Thanks for raising this Arjan, it's been a low-priority item on my TODO list to
open a discussion on bus errors for a while now (I work on Ibex amongst other
things at lowRISC).

I think RISC-V should allow implementation to choose whether not they want
precise or imprecise bus errors, which I think is the case now. However as you
point out the specification is pretty silent on the matter. Some wording around
what the possibilities might be and ensuring the specification doesn't prevent
certain options from working without good reason seems prudent.

In particular we have the issue of the mcause exception code for bus errors that
you raise. I believe codes 1,5 and 7 are meant to be PMP faults only. Ibex is
non-confirming at the moment due to its use of the same code for both PMP and
bus errors. I think SweRV may do the same (look at the EH1 source here:
https://github.com/chipsalliance/Cores-SweRV/blob/7332edc0adaa7e9a0c842d169154429e8d987786/design/lsu/lsu_lsc_ctl.sv#L211
when generating its exception packet it combines access and bus errors together
and only alters type for misaligned or not).  The Andes/Gowin N25 also looks to
use the PMP mcause codes for precise bus errors (see page 87 of
https://www.gowinsemi.com/upload/database_doc/586/document_ja/5de4c10ca33c9.pdf)

I don't really mind if we introduce a new code here or broaden the definition of
'access fault' to include non PMP errors like bus errors. It could even be left
implementation defined though I'd prefer a specification defined bus error
mcause.

I did also have some concerns around how precise bus errors interact with
interrupts. In particular if you have an outstanding memory access (that may or
may not see a bus error) and receive an interrupt is it permissible to
effectively ignore the interrupt until the potential bus error is resolved?
Again I think the specification gives implementations room to do different
things here as it's up to the implementation how an interrupt becomes pending
(see some extensive discussion here:
https://github.com/riscv/riscv-isa-manual/issues/544) some extra wording
somewhere to make it clear this is a possibility could be useful.

Cheers,

Greg Chadwick

On Wed, Feb 3, 2021 at 11:35 AM Arjan Bink <Arjan.Bink@...> wrote:

Hi all,

 

We want to add support for ‘bus errors’ in our RISC-V design (e.g. signaled via AXI bresp/rresp signals). I studied a couple of different RISC-V architectures and I do not see a common approach for dealing with this.

 

Some examples:

 

  • SiFive uses a ‘bus error unit’ that converts bus errors into regular interrupts
  • Ibex implements precise bus errors and causes exceptions using RISC-V defined mcause exception codes (i.e. instruction access fault (exception code 1), load access fault (exception code 5), store/AMO access fault (exception code 7)
  • SweRV-EL2 maps imprecise bus errors onto custom NMIs (and they also have precise bus errors).

 

The RISC-V Privileged specification hardly mentions this topics, but has the following quotes that might be related:

 

“Non-maskable interrupts (NMIs) are only used for hardware error conditions”
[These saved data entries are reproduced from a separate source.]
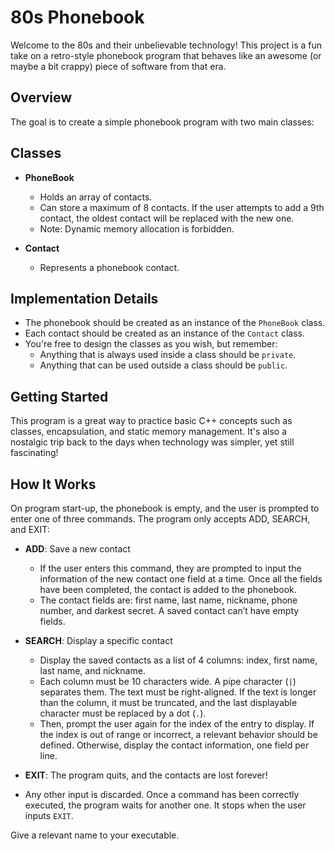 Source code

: # 80s Phonebook

Welcome to the 80s and their unbelievable technology! This project is a fun take on a retro-style phonebook program that behaves like an awesome (or maybe a bit crappy) piece of software from that era.

## Overview

The goal is to create a simple phonebook program with two main classes:

## Classes

- **PhoneBook**
  - Holds an array of contacts.
  - Can store a maximum of 8 contacts. If the user attempts to add a 9th contact, the oldest contact will be replaced with the new one.
  - Note: Dynamic memory allocation is forbidden.

- **Contact**
  - Represents a phonebook contact.

## Implementation Details

- The phonebook should be created as an instance of the `PhoneBook` class.
- Each contact should be created as an instance of the `Contact` class.
- You're free to design the classes as you wish, but remember:
  - Anything that is always used inside a class should be `private`.
  - Anything that can be used outside a class should be `public`.

## Getting Started

This program is a great way to practice basic C++ concepts such as classes, encapsulation, and static memory management. It's also a nostalgic trip back to the days when technology was simpler, yet still fascinating!

## How It Works

On program start-up, the phonebook is empty, and the user is prompted to enter one of three commands. The program only accepts ADD, SEARCH, and EXIT:

- **ADD**: Save a new contact
  - If the user enters this command, they are prompted to input the information of the new contact one field at a time. Once all the fields have been completed, the contact is added to the phonebook.
  - The contact fields are: first name, last name, nickname, phone number, and darkest secret. A saved contact can’t have empty fields.
  
- **SEARCH**: Display a specific contact
  - Display the saved contacts as a list of 4 columns: index, first name, last name, and nickname.
  - Each column must be 10 characters wide. A pipe character (`|`) separates them. The text must be right-aligned. If the text is longer than the column, it must be truncated, and the last displayable character must be replaced by a dot (`.`).
  - Then, prompt the user again for the index of the entry to display. If the index is out of range or incorrect, a relevant behavior should be defined. Otherwise, display the contact information, one field per line.

- **EXIT**: The program quits, and the contacts are lost forever!

- Any other input is discarded. Once a command has been correctly executed, the program waits for another one. It stops when the user inputs `EXIT`.

Give a relevant name to your executable.
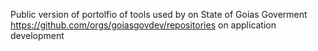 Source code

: Public version of portolfio of tools used by on State of Goias Goverment https://github.com/orgs/goiasgovdev/repositories on application development

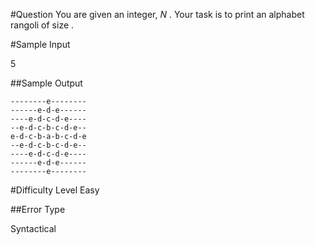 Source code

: #Question
You are given an integer, _N_ . Your task is to print an alphabet rangoli of size .

#Sample Input

5

##Sample Output

    --------e--------
    ------e-d-e------
    ----e-d-c-d-e----
    --e-d-c-b-c-d-e--
    e-d-c-b-a-b-c-d-e
    --e-d-c-b-c-d-e--
    ----e-d-c-d-e----
    ------e-d-e------
    --------e--------
    
    
#Difficulty Level
Easy

##Error Type

Syntactical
“Precise PMA traps might not always be possible, for example, when probing a legacy bus architecture that uses access failures as part of the discovery mechanism. In this case, error responses from slave devices will be reported as imprecise bus-error interrupts.”

 

In our design we will have a PMP (so exception codes 1, 5, 7 are used to report precise PMP exceptions), precise instruction bus errors, and imprecise data bus errors. What is the intended manner of dealing with these precise instruction bus errors and imprecise data bus errors? Should we cause NMIs for them? Should we map them to a regular exception non-interrupt) with mcause exception codes 1, 5, 7 (which would be confusing as software can then not distinguish them from the PMP errors and also code 5 and 7 would be used for both precise PMP exceptions and imprecise data bus exceptions). Usage of an external ‘bus error unit’ does not seem appropriate as it could easily cause an interrupt on a speculative (and never actually executed) instruction fetch.

 

So, is there any common or recommended manner of dealing with bus errors?

 

Best regards,

Arjan


Preferred manner of supporting bus errors in RISC-V

Arjan Bink
 

Hi all,

 

We want to add support for ‘bus errors’ in our RISC-V design (e.g. signaled via AXI bresp/rresp signals). I studied a couple of different RISC-V architectures and I do not see a common approach for dealing with this.

 

Some examples:

 

  • SiFive uses a ‘bus error unit’ that converts bus errors into regular interrupts
  • Ibex implements precise bus errors and causes exceptions using RISC-V defined mcause exception codes (i.e. instruction access fault (exception code 1), load access fault (exception code 5), store/AMO access fault (exception code 7)
  • SweRV-EL2 maps imprecise bus errors onto custom NMIs (and they also have precise bus errors).

 

The RISC-V Privileged specification hardly mentions this topics, but has the following quotes that might be related:

 

“Non-maskable interrupts (NMIs) are only used for hardware error conditions”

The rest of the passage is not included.